- Source data
◆ ◆ ◆ ◆

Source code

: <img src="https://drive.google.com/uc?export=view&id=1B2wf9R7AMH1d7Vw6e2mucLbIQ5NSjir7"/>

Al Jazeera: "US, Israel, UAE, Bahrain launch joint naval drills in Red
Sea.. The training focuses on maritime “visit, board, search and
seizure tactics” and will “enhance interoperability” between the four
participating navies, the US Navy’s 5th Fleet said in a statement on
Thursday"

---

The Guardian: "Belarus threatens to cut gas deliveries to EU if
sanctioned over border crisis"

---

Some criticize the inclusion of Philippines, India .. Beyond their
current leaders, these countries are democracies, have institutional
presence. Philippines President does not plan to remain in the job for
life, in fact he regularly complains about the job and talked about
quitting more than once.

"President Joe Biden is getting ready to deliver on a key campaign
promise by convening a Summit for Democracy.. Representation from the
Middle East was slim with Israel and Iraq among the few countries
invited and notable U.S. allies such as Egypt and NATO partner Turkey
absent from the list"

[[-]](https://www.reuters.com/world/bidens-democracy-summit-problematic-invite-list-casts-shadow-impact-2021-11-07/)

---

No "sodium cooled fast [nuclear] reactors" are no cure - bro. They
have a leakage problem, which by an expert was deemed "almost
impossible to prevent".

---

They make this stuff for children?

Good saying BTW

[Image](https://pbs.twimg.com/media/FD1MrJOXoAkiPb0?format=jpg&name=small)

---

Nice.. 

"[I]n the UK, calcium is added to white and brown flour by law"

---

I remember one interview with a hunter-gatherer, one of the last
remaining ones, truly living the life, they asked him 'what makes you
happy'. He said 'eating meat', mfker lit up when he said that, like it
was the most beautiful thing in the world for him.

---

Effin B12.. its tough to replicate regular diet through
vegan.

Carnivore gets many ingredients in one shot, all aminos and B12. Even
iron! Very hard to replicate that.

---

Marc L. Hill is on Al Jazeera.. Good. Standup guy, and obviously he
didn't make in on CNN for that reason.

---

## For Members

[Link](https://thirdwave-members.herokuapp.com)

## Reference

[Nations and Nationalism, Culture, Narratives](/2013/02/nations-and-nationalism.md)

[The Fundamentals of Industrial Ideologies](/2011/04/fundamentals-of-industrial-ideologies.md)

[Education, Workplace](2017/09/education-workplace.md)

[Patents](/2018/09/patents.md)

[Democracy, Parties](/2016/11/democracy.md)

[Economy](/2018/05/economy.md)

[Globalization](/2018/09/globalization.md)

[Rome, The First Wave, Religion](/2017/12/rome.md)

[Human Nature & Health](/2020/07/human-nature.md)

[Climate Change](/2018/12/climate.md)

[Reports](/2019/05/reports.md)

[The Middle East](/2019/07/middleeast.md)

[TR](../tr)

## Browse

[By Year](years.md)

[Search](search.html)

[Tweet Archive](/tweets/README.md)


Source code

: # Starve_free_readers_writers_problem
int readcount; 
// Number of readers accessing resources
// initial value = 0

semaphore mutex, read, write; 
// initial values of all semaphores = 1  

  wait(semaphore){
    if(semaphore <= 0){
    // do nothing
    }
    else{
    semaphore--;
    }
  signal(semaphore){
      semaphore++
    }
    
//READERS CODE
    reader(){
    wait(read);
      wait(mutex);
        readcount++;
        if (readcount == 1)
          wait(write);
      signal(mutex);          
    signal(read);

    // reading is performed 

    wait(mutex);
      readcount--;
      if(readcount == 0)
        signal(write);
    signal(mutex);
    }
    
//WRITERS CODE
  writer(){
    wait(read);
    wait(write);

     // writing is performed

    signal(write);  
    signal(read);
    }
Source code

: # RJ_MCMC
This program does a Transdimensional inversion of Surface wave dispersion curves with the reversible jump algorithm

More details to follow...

◆ ◆ ◆ ◆

Search term "Philippines": return each line of the data that contains it.

Some criticize the inclusion of Philippines, India .. Beyond their
presence. Philippines President does not plan to remain in the job for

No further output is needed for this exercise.